All it takes in Washington these days to turn an opinion into an industry is a little planning, a few meetings, a coordinated plan and enough dollars. The latest example of this is the ever-growing and -sophisticated campaign against President Obama’s nomination of former Nebraska Republican Sen. Chuck Hagel for defense secretary.
A loose confederation of Republican lawmakers and pundits, pro-Israeli organizations and gay rights groups have mobilized to mount a collective push to convince enough GOP and pro-Israeli senators to shoot down the Hagel nomination.
Foreign policy- and national security-minded Intercepts readers likely are focused on how Hagel’s views would affect the advice he would, if confirmed, give Obama about situations that might include or affect Israel.
In a 2008 interview with author Aaron David Miller Hagel said of Capitol Hill: “The Jewish lobby intimidates a lot of people up here.” He noted, as a senator, he never recalled signing policy letters sent around Capitol Hill by AIPAC, a leading pro-Israel advocacy organization because “I’m a United States senator … not an Israeli senator.”
That ignited a firestorm that likely will rage until the moment the Senate votes on the nomination. One group that is aggressively opposing Hagel is called the Emergency Committee for Israel, which has even set up a special anti-Hagel website that pans him issue-by-issue. That site that urges visitors to “tell your senators Chuck Hagel is too extreme to be secretary of defense.”

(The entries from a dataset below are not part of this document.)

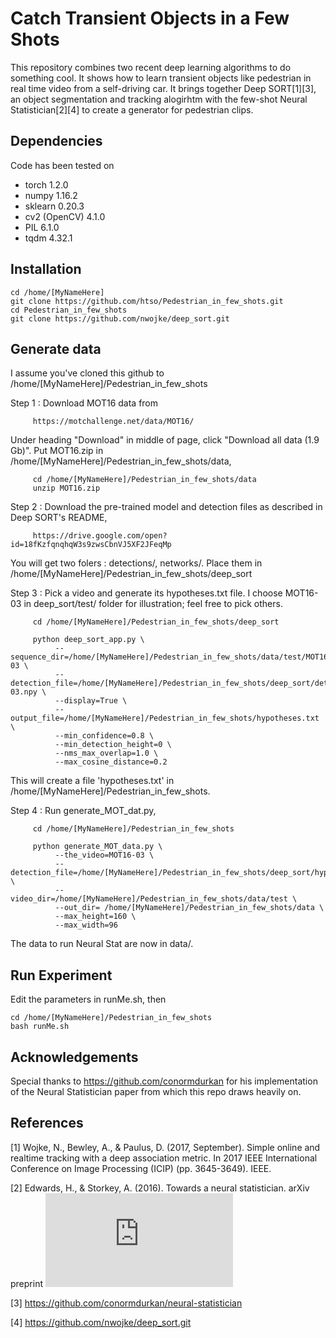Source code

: # Catch Transient Objects in a Few Shots

This repository combines two recent deep learning algorithms to do something cool. It shows how to learn transient objects like pedestrian in real time video from a self-driving car. It brings together Deep SORT[1][3], an object segmentation and tracking alogirhtm with the few-shot Neural Statistician[2][4] to create a generator for pedestrian clips. 


## Dependencies
Code has been tested on

* torch 1.2.0
* numpy 1.16.2
* sklearn 0.20.3
* cv2 (OpenCV) 4.1.0
* PIL 6.1.0
* tqdm 4.32.1


## Installation
```
cd /home/[MyNameHere]
git clone https://github.com/htso/Pedestrian_in_few_shots.git
cd Pedestrian_in_few_shots
git clone https://github.com/nwojke/deep_sort.git
```

## Generate data
I assume you've cloned this github to /home/[MyNameHere]/Pedestrian_in_few_shots

Step 1 : Download MOT16 data from 

         https://motchallenge.net/data/MOT16/

Under heading "Download" in middle of page, click "Download all data (1.9 Gb)". Put MOT16.zip in /home/[MyNameHere]/Pedestrian_in_few_shots/data,

         cd /home/[MyNameHere]/Pedestrian_in_few_shots/data
         unzip MOT16.zip

Step 2 : Download the pre-trained model and detection files as described in Deep SORT's README,

         https://drive.google.com/open?id=18fKzfqnqhqW3s9zwsCbnVJ5XF2JFeqMp

You will get two folers : detections/, networks/. Place them in /home/[MyNameHere]/Pedestrian_in_few_shots/deep_sort

Step 3 : Pick a video and generate its hypotheses.txt file. I choose MOT16-03 in deep_sort/test/ folder for illustration; feel free to pick others.

         cd /home/[MyNameHere]/Pedestrian_in_few_shots/deep_sort

         python deep_sort_app.py \
              --sequence_dir=/home/[MyNameHere]/Pedestrian_in_few_shots/data/test/MOT16-03 \
              --detection_file=/home/[MyNameHere]/Pedestrian_in_few_shots/deep_sort/detections/MOT16_POI_test/MOT16-03.npy \
              --display=True \
              --output_file=/home/[MyNameHere]/Pedestrian_in_few_shots/hypotheses.txt \
              --min_confidence=0.8 \
              --min_detection_height=0 \
              --nms_max_overlap=1.0 \
              --max_cosine_distance=0.2         

This will create a file 'hypotheses.txt' in /home/[MyNameHere]/Pedestrian_in_few_shots.

Step 4 : Run generate_MOT_dat.py,

         cd /home/[MyNameHere]/Pedestrian_in_few_shots

         python generate_MOT_data.py \
              --the_video=MOT16-03 \
              --detection_file=/home/[MyNameHere]/Pedestrian_in_few_shots/deep_sort/hypotheses.txt \
              --video_dir=/home/[MyNameHere]/Pedestrian_in_few_shots/data/test \
              --out_dir= /home/[MyNameHere]/Pedestrian_in_few_shots/data \
              --max_height=160 \
              --max_width=96 

The data to run Neural Stat are now in data/.

## Run Experiment

Edit the parameters in runMe.sh, then

```
cd /home/[MyNameHere]/Pedestrian_in_few_shots
bash runMe.sh
```

## Acknowledgements
Special thanks to https://github.com/conormdurkan for his implementation of the Neural Statistician paper from which this repo draws heavily on.


## References

[1] Wojke, N., Bewley, A., & Paulus, D. (2017, September). Simple online and realtime tracking with a deep association metric. In 2017 IEEE International Conference on Image Processing (ICIP) (pp. 3645-3649). IEEE.

[2] Edwards, H., & Storkey, A. (2016). Towards a neural statistician. arXiv preprint ![arXiv:1606.02185](https://arxiv.org/pdf/1606.02185.pdf)

[3] https://github.com/conormdurkan/neural-statistician

[4] https://github.com/nwojke/deep_sort.git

And, in the video above, EIC points out several issues on which it believes Hagel and Obama disagree. For instance, the video repeats Obama’s stance that military action against Iran to halt its nuclear arms program remains on the table; but it then quotes Hagel as saying “military action is not a viable, feasible, responsible option.” Playing off Hagel’s own words, the video then states for defense secretary the Nebraskan is “not a responsible option.”
Hagel attempted to fight back in a Monday interview with a home-state newspaper, stating those opposing him have “completely distorted” his views. He also said he has “unequivocal, total support for Israel,” and endorsed the Obama administration’s use of tough multilateral sanctions against Tehran — Hagel contends he opposed unilateral sanctions.
All indications are, however, that the anti-Hagel industry is just getting started. Expect a loud, contentious confirmation process.